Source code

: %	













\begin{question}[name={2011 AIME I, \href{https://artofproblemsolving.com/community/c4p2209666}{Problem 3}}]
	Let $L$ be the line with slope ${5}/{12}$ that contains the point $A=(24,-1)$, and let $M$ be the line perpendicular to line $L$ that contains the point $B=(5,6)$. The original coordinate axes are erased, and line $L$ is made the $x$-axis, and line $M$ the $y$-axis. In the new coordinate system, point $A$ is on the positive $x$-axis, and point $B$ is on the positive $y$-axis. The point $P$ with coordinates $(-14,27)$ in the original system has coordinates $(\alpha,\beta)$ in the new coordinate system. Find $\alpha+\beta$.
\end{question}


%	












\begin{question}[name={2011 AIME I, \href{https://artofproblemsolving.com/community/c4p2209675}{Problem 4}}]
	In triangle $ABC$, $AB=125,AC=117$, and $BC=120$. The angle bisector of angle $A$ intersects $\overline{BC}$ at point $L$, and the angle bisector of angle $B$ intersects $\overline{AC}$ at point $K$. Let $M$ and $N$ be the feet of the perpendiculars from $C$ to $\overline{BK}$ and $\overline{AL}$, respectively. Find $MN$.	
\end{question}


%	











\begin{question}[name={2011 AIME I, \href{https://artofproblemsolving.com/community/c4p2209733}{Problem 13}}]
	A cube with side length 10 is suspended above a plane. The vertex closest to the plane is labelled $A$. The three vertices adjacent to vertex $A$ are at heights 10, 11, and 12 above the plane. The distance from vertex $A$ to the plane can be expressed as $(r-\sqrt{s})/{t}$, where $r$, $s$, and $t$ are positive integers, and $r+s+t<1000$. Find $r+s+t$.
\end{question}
-.-.-
Task to carry out:
Every line of the data above should be output exactly as written.

Written answer:
Source code

: %	













\begin{question}[name={2011 AIME I, \href{https://artofproblemsolving.com/community/c4p2209666}{Problem 3}}]
	Let $L$ be the line with slope ${5}/{12}$ that contains the point $A=(24,-1)$, and let $M$ be the line perpendicular to line $L$ that contains the point $B=(5,6)$. The original coordinate axes are erased, and line $L$ is made the $x$-axis, and line $M$ the $y$-axis. In the new coordinate system, point $A$ is on the positive $x$-axis, and point $B$ is on the positive $y$-axis. The point $P$ with coordinates $(-14,27)$ in the original system has coordinates $(\alpha,\beta)$ in the new coordinate system. Find $\alpha+\beta$.
\end{question}


%	












\begin{question}[name={2011 AIME I, \href{https://artofproblemsolving.com/community/c4p2209675}{Problem 4}}]
	In triangle $ABC$, $AB=125,AC=117$, and $BC=120$. The angle bisector of angle $A$ intersects $\overline{BC}$ at point $L$, and the angle bisector of angle $B$ intersects $\overline{AC}$ at point $K$. Let $M$ and $N$ be the feet of the perpendiculars from $C$ to $\overline{BK}$ and $\overline{AL}$, respectively. Find $MN$.	
\end{question}


%	











\begin{question}[name={2011 AIME I, \href{https://artofproblemsolving.com/community/c4p2209733}{Problem 13}}]
	A cube with side length 10 is suspended above a plane. The vertex closest to the plane is labelled $A$. The three vertices adjacent to vertex $A$ are at heights 10, 11, and 12 above the plane. The distance from vertex $A$ to the plane can be expressed as $(r-\sqrt{s})/{t}$, where $r$, $s$, and $t$ are positive integers, and $r+s+t<1000$. Find $r+s+t$.
\end{question}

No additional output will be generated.